▶ **ASSIGNED TASK**: Lines to restate from the data below: from the one containing "### 误区别把短期包当长期包" to the one containing "### 案例二：李女士的成功经验", both included. Give them again exactly, and only them.

Extracted data entries:
--
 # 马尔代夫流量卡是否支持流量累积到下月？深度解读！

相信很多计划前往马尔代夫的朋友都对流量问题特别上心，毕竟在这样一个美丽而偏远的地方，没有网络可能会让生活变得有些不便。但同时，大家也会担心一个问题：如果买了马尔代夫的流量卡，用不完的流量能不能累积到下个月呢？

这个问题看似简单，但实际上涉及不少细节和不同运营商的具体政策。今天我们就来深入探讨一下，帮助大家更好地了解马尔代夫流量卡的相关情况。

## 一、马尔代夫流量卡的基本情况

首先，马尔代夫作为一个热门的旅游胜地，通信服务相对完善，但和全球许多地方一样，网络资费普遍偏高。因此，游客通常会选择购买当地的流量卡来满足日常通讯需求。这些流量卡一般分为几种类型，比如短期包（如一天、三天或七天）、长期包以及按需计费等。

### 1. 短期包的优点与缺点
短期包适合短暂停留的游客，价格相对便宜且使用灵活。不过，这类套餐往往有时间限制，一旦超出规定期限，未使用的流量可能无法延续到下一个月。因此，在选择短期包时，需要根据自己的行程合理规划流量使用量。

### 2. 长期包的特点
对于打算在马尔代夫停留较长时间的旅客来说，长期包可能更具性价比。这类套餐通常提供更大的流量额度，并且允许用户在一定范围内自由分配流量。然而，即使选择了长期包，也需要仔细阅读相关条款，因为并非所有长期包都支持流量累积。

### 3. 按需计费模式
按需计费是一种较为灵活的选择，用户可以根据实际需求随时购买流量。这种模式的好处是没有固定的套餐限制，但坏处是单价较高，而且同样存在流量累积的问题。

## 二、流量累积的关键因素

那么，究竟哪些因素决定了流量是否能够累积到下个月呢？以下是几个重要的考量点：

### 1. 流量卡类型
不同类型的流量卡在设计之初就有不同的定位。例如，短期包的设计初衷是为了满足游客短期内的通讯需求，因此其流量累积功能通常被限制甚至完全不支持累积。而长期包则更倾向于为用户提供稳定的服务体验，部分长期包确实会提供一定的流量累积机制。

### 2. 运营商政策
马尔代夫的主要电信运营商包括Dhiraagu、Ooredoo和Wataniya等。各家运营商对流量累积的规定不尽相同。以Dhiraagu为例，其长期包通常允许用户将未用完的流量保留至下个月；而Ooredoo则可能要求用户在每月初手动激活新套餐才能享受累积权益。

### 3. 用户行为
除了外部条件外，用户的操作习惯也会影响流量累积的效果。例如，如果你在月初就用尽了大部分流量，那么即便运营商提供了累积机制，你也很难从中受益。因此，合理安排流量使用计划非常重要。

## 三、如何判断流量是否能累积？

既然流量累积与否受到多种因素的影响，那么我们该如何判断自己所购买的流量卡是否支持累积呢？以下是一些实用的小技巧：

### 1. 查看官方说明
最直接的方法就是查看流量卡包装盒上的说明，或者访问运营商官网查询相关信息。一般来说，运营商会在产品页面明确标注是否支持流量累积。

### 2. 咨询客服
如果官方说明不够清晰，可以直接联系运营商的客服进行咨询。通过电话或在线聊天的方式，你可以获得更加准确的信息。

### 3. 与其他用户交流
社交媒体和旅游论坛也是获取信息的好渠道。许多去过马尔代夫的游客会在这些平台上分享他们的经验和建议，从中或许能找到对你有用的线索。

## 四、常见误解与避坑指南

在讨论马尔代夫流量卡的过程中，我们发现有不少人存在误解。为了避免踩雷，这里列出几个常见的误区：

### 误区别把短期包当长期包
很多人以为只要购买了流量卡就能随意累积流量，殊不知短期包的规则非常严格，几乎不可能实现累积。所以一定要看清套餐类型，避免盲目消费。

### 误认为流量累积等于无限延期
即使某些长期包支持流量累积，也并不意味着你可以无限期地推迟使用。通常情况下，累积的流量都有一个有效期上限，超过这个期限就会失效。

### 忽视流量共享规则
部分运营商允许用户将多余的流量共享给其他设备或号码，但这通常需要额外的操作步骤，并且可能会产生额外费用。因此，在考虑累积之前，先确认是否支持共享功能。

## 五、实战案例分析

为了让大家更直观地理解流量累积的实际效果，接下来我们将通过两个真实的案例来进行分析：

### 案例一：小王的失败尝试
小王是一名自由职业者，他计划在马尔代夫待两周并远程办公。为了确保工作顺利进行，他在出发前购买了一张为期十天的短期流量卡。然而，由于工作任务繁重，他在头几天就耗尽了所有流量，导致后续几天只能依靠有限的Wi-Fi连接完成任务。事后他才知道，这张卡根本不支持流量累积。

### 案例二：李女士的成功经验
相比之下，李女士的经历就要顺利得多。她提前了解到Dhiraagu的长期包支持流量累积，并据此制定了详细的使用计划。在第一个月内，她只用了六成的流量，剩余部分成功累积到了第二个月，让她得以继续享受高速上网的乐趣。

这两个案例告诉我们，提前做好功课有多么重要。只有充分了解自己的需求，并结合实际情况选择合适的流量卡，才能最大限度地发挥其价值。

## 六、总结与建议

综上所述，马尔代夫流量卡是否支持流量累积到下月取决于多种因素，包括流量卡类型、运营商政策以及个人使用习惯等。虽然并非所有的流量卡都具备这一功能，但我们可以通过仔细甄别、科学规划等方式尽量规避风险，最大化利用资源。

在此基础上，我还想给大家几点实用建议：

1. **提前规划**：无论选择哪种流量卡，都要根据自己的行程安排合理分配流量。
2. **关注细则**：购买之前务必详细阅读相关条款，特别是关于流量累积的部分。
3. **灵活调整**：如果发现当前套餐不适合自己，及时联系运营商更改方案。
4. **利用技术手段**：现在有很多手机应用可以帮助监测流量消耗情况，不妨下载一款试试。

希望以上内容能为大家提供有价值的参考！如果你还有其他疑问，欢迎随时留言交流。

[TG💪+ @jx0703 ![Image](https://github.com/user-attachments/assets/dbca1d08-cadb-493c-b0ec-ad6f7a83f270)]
--
▶ **REPLY TO THE EXERCISE**:
### 误区别把短期包当长期包
很多人以为只要购买了流量卡就能随意累积流量，殊不知短期包的规则非常严格，几乎不可能实现累积。所以一定要看清套餐类型，避免盲目消费。

### 误认为流量累积等于无限延期
即使某些长期包支持流量累积，也并不意味着你可以无限期地推迟使用。通常情况下，累积的流量都有一个有效期上限，超过这个期限就会失效。

### 忽视流量共享规则
部分运营商允许用户将多余的流量共享给其他设备或号码，但这通常需要额外的操作步骤，并且可能会产生额外费用。因此，在考虑累积之前，先确认是否支持共享功能。

## 五、实战案例分析

为了让大家更直观地理解流量累积的实际效果，接下来我们将通过两个真实的案例来进行分析：

### 案例一：小王的失败尝试
小王是一名自由职业者，他计划在马尔代夫待两周并远程办公。为了确保工作顺利进行，他在出发前购买了一张为期十天的短期流量卡。然而，由于工作任务繁重，他在头几天就耗尽了所有流量，导致后续几天只能依靠有限的Wi-Fi连接完成任务。事后他才知道，这张卡根本不支持流量累积。

### 案例二：李女士的成功经验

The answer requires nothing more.